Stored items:

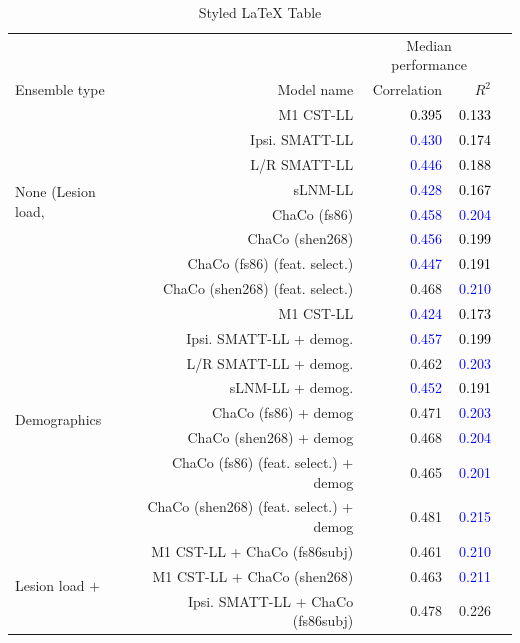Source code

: \documentclass[10pt]{article}
\def\Plus{\texttt{+}}
\newcommand{\colorNavyBlue}[1]{\textcolor{NavyBlue}{#1}}
\newcommand{\colorBlack}[1]{\textcolor{Black}{#1}}
\newcommand{\colorBlue}[1]{\textcolor{Blue}{#1}}
\begin{document}
\begin{table}[h]
\centering
\caption{Styled LaTeX Table}
\label{table:5}
\begin{tabular}{lrrrr}
\toprule
 &  & \multicolumn{2}{c}{Median performance} \\
Ensemble type & Model name & Correlation & $R^2$  \\
\midrule
\multirow[t]{8}{*}{None (Lesion load,} &  M1 CST-LL & \colorBlack{0.395} & \colorBlack{0.133} \\
 ChaCo only)& Ipsi. SMATT-LL & \colorBlue{0.430} & \colorBlack{0.174} \\
 & L/R SMATT-LL & \colorBlue{0.446} & \colorBlack{0.188} \\
 & sLNM-LL & \colorBlue{0.428} & \colorBlack{0.167} \\
 & ChaCo (fs86) & \colorBlue{0.458} & \colorBlue{0.204} \\
 & ChaCo (shen268) & \colorBlue{0.456} & \colorBlack{0.199} \\
 & ChaCo (fs86) (feat. select.) & \colorBlue{0.447} & \colorBlack{0.191} \\
 & ChaCo (shen268) (feat. select.) & \colorNavyBlue{0.468} & \colorBlue{0.210} \\
\multirow[t]{8}{*}{Demographics} & M1 CST-LL & \colorBlue{0.424} & \colorBlack{0.173} \\
 & Ipsi. SMATT-LL + demog. & \colorBlue{0.457} & \colorBlack{0.199} \\
 & L/R SMATT-LL + demog. & \colorNavyBlue{0.462} & \colorBlue{0.203} \\
 & sLNM-LL + demog. & \colorBlue{0.452} & \colorBlack{0.191} \\
 & ChaCo (fs86) + demog & \colorNavyBlue{0.471} & \colorBlue{0.203} \\
 & ChaCo (shen268) + demog & \colorNavyBlue{0.468} & \colorBlue{0.204} \\
 & ChaCo (fs86) (feat. select.) + demog & \colorNavyBlue{0.465} & \colorBlue{0.201} \\
 & ChaCo (shen268) (feat. select.) + demog & \colorNavyBlue{0.481} & \colorBlue{0.215} \\
\multirow[t]{16}{*}{Lesion load $\Plus$} & M1 CST-LL + ChaCo (fs86subj) & \colorNavyBlue{0.461} & \colorBlue{0.210} \\
 ChaCo & M1 CST-LL + ChaCo (shen268) & \colorNavyBlue{0.463} & \colorBlue{0.211} \\
 & Ipsi. SMATT-LL + ChaCo (fs86subj) & \colorNavyBlue{0.478} & \colorNavyBlue{0.226} \\

\end{tabular}
\end{table}
\end{document}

# [Aim of the task]
Begin at the line above that has "(shen268) (feat. select.) &" and stop after the line that has "(shen268) (feat. select.) +", copying each line exactly and adding nothing else.

# [Result below]
 & ChaCo (shen268) (feat. select.) & \colorNavyBlue{0.468} & \colorBlue{0.210} \\
\multirow[t]{8}{*}{Demographics} & M1 CST-LL & \colorBlue{0.424} & \colorBlack{0.173} \\
 & Ipsi. SMATT-LL + demog. & \colorBlue{0.457} & \colorBlack{0.199} \\
 & L/R SMATT-LL + demog. & \colorNavyBlue{0.462} & \colorBlue{0.203} \\
 & sLNM-LL + demog. & \colorBlue{0.452} & \colorBlack{0.191} \\
 & ChaCo (fs86) + demog & \colorNavyBlue{0.471} & \colorBlue{0.203} \\
 & ChaCo (shen268) + demog & \colorNavyBlue{0.468} & \colorBlue{0.204} \\
 & ChaCo (fs86) (feat. select.) + demog & \colorNavyBlue{0.465} & \colorBlue{0.201} \\
 & ChaCo (shen268) (feat. select.) + demog & \colorNavyBlue{0.481} & \colorBlue{0.215} \\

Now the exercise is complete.